§ **Your instructions**: Each record below should be output verbatim, without pictures.

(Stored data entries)
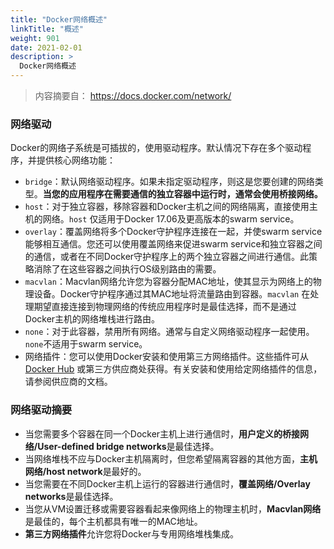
 ```yaml
---
title: "Docker网络概述"
linkTitle: "概述"
weight: 901
date: 2021-02-01
description: >
  Docker网络概述
---
```



> 内容摘要自： https://docs.docker.com/network/

### 网络驱动

Docker的网络子系统是可插拔的，使用驱动程序。默认情况下存在多个驱动程序，并提供核心网络功能：

- `bridge`：默认网络驱动程序。如果未指定驱动程序，则这是您要创建的网络类型。**当您的应用程序在需要通信的独立容器中运行时，通常会使用桥接网络。**
- `host`：对于独立容器，移除容器和Docker主机之间的网络隔离，直接使用主机的网络。`host` 仅适用于Docker 17.06及更高版本的swarm service。
- `overlay`：覆盖网络将多个Docker守护程序连接在一起，并使swarm service能够相互通信。您还可以使用覆盖网络来促进swarm service和独立容器之间的通信，或者在不同Docker守护程序上的两个独立容器之间进行通信。此策略消除了在这些容器之间执行OS级别路由的需要。
- `macvlan`：Macvlan网络允许您为容器分配MAC地址，使其显示为网络上的物理设备。Docker守护程序通过其MAC地址将流量路由到容器。`macvlan` 在处理期望直接连接到物理网络的传统应用程序时是最佳选择，而不是通过Docker主机的网络堆栈进行路由。
- `none`：对于此容器，禁用所有网络。通常与自定义网络驱动程序一起使用。`none`不适用于swarm service。
- 网络插件：您可以使用Docker安装和使用第三方网络插件。这些插件可从 [Docker Hub](https://hub.docker.com/search?category=network&q=&type=plugin) 或第三方供应商处获得。有关安装和使用给定网络插件的信息，请参阅供应商的文档。

### 网络驱动摘要

- 当您需要多个容器在同一个Docker主机上进行通信时，**用户定义的桥接网络/User-defined bridge networks**是最佳选择。
- 当网络堆栈不应与Docker主机隔离时，但您希望隔离容器的其他方面，**主机网络/host network**是最好的。
- 当您需要在不同Docker主机上运行的容器进行通信时，**覆盖网络/Overlay networks**是最佳选择。
- 当您从VM设置迁移或需要容器看起来像网络上的物理主机时，**Macvlan网络**是最佳的，每个主机都具有唯一的MAC地址。
- **第三方网络插件**允许您将Docker与专用网络堆栈集成。
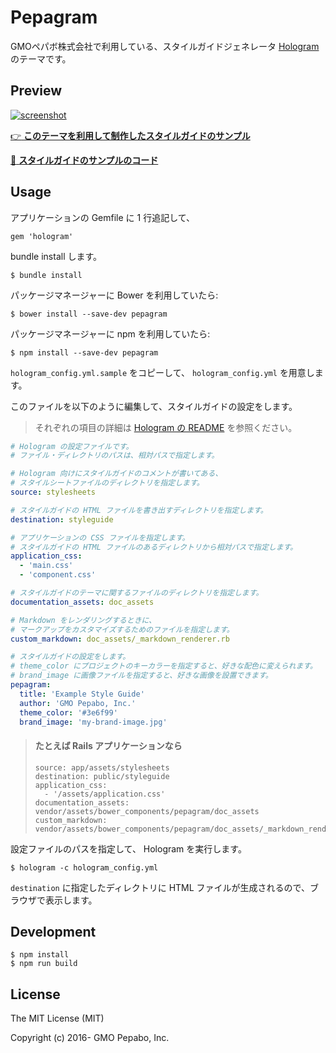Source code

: # Pepagram

GMOペパボ株式会社で利用している、スタイルガイドジェネレータ [Hologram](http://trulia.github.io/hologram/) のテーマです。

## Preview

[![screenshot](http://pepabo.github.io/pepagram-example/screenshot.png)](http://pepabo.github.io/pepagram-example/public/styleguide/)

[:point_right: **このテーマを利用して制作したスタイルガイドのサンプル**](http://pepabo.github.io/pepagram-example/public/styleguide/)

[:memo: **スタイルガイドのサンプルのコード**](https://github.com/pepabo/pepagram-example/)

## Usage

アプリケーションの Gemfile に 1 行追記して、

```
gem 'hologram'
```

bundle install します。

```
$ bundle install
```

パッケージマネージャーに Bower を利用していたら:

```
$ bower install --save-dev pepagram
```

パッケージマネージャーに npm を利用していたら:

```
$ npm install --save-dev pepagram
```

`hologram_config.yml.sample` をコピーして、 `hologram_config.yml` を用意します。

このファイルを以下のように編集して、スタイルガイドの設定をします。

> それぞれの項目の詳細は [Hologram の README](https://github.com/trulia/hologram) を参照ください。

```yml
# Hologram の設定ファイルです。
# ファイル・ディレクトリのパスは、相対パスで指定します。

# Hologram 向けにスタイルガイドのコメントが書いてある、
# スタイルシートファイルのディレクトリを指定します。
source: stylesheets

# スタイルガイドの HTML ファイルを書き出すディレクトリを指定します。
destination: styleguide

# アプリケーションの CSS ファイルを指定します。
# スタイルガイドの HTML ファイルのあるディレクトリから相対パスで指定します。
application_css:
  - 'main.css'
  - 'component.css'

# スタイルガイドのテーマに関するファイルのディレクトリを指定します。
documentation_assets: doc_assets

# Markdown をレンダリングするときに、
# マークアップをカスタマイズするためのファイルを指定します。
custom_markdown: doc_assets/_markdown_renderer.rb

# スタイルガイドの設定をします。
# theme_color にプロジェクトのキーカラーを指定すると、好きな配色に変えられます。
# brand_image に画像ファイルを指定すると、好きな画像を設置できます。
pepagram:
  title: 'Example Style Guide'
  author: 'GMO Pepabo, Inc.'
  theme_color: '#3e6f99'
  brand_image: 'my-brand-image.jpg'
```

> #### たとえば Rails アプリケーションなら
>
> ```
> source: app/assets/stylesheets
> destination: public/styleguide
> application_css:
>   - '/assets/application.css'
> documentation_assets: vendor/assets/bower_components/pepagram/doc_assets
> custom_markdown: vendor/assets/bower_components/pepagram/doc_assets/_markdown_renderer.rb
> ```

設定ファイルのパスを指定して、 Hologram を実行します。

```
$ hologram -c hologram_config.yml
```

`destination` に指定したディレクトリに HTML ファイルが生成されるので、ブラウザで表示します。

## Development

```
$ npm install
$ npm run build
```

## License

The MIT License (MIT)

Copyright (c) 2016- GMO Pepabo, Inc.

§ **Exercise output**:
 ```yaml
---
title: "Docker网络概述"
linkTitle: "概述"
weight: 901
date: 2021-02-01
description: >
  Docker网络概述
---
```



> 内容摘要自： https://docs.docker.com/network/

### 网络驱动

Docker的网络子系统是可插拔的，使用驱动程序。默认情况下存在多个驱动程序，并提供核心网络功能：

- `bridge`：默认网络驱动程序。如果未指定驱动程序，则这是您要创建的网络类型。**当您的应用程序在需要通信的独立容器中运行时，通常会使用桥接网络。**
- `host`：对于独立容器，移除容器和Docker主机之间的网络隔离，直接使用主机的网络。`host` 仅适用于Docker 17.06及更高版本的swarm service。
- `overlay`：覆盖网络将多个Docker守护程序连接在一起，并使swarm service能够相互通信。您还可以使用覆盖网络来促进swarm service和独立容器之间的通信，或者在不同Docker守护程序上的两个独立容器之间进行通信。此策略消除了在这些容器之间执行OS级别路由的需要。
- `macvlan`：Macvlan网络允许您为容器分配MAC地址，使其显示为网络上的物理设备。Docker守护程序通过其MAC地址将流量路由到容器。`macvlan` 在处理期望直接连接到物理网络的传统应用程序时是最佳选择，而不是通过Docker主机的网络堆栈进行路由。
- `none`：对于此容器，禁用所有网络。通常与自定义网络驱动程序一起使用。`none`不适用于swarm service。
- 网络插件：您可以使用Docker安装和使用第三方网络插件。这些插件可从 [Docker Hub](https://hub.docker.com/search?category=network&q=&type=plugin) 或第三方供应商处获得。有关安装和使用给定网络插件的信息，请参阅供应商的文档。

### 网络驱动摘要

- 当您需要多个容器在同一个Docker主机上进行通信时，**用户定义的桥接网络/User-defined bridge networks**是最佳选择。
- 当网络堆栈不应与Docker主机隔离时，但您希望隔离容器的其他方面，**主机网络/host network**是最好的。
- 当您需要在不同Docker主机上运行的容器进行通信时，**覆盖网络/Overlay networks**是最佳选择。
- 当您从VM设置迁移或需要容器看起来像网络上的物理主机时，**Macvlan网络**是最佳的，每个主机都具有唯一的MAC地址。
- **第三方网络插件**允许您将Docker与专用网络堆栈集成。
Source code

: # Pepagram

GMOペパボ株式会社で利用している、スタイルガイドジェネレータ [Hologram](http://trulia.github.io/hologram/) のテーマです。

## Preview

[![screenshot](http://pepabo.github.io/pepagram-example/screenshot.png)](http://pepabo.github.io/pepagram-example/public/styleguide/)

[:point_right: **このテーマを利用して制作したスタイルガイドのサンプル**](http://pepabo.github.io/pepagram-example/public/styleguide/)

[:memo: **スタイルガイドのサンプルのコード**](https://github.com/pepabo/pepagram-example/)

## Usage

アプリケーションの Gemfile に 1 行追記して、

```
gem 'hologram'
```

bundle install します。

```
$ bundle install
```

パッケージマネージャーに Bower を利用していたら:

```
$ bower install --save-dev pepagram
```

パッケージマネージャーに npm を利用していたら:

```
$ npm install --save-dev pepagram
```

`hologram_config.yml.sample` をコピーして、 `hologram_config.yml` を用意します。

このファイルを以下のように編集して、スタイルガイドの設定をします。

> それぞれの項目の詳細は [Hologram の README](https://github.com/trulia/hologram) を参照ください。

```yml
# Hologram の設定ファイルです。
# ファイル・ディレクトリのパスは、相対パスで指定します。

# Hologram 向けにスタイルガイドのコメントが書いてある、
# スタイルシートファイルのディレクトリを指定します。
source: stylesheets

# スタイルガイドの HTML ファイルを書き出すディレクトリを指定します。
destination: styleguide

# アプリケーションの CSS ファイルを指定します。
# スタイルガイドの HTML ファイルのあるディレクトリから相対パスで指定します。
application_css:
  - 'main.css'
  - 'component.css'

# スタイルガイドのテーマに関するファイルのディレクトリを指定します。
documentation_assets: doc_assets

# Markdown をレンダリングするときに、
# マークアップをカスタマイズするためのファイルを指定します。
custom_markdown: doc_assets/_markdown_renderer.rb

# スタイルガイドの設定をします。
# theme_color にプロジェクトのキーカラーを指定すると、好きな配色に変えられます。
# brand_image に画像ファイルを指定すると、好きな画像を設置できます。
pepagram:
  title: 'Example Style Guide'
  author: 'GMO Pepabo, Inc.'
  theme_color: '#3e6f99'
  brand_image: 'my-brand-image.jpg'
```

> #### たとえば Rails アプリケーションなら
>
> ```
> source: app/assets/stylesheets
> destination: public/styleguide
> application_css:
>   - '/assets/application.css'
> documentation_assets: vendor/assets/bower_components/pepagram/doc_assets
> custom_markdown: vendor/assets/bower_components/pepagram/doc_assets/_markdown_renderer.rb
> ```

設定ファイルのパスを指定して、 Hologram を実行します。

```
$ hologram -c hologram_config.yml
```

`destination` に指定したディレクトリに HTML ファイルが生成されるので、ブラウザで表示します。

## Development

```
$ npm install
$ npm run build
```

## License

The MIT License (MIT)

Copyright (c) 2016- GMO Pepabo, Inc.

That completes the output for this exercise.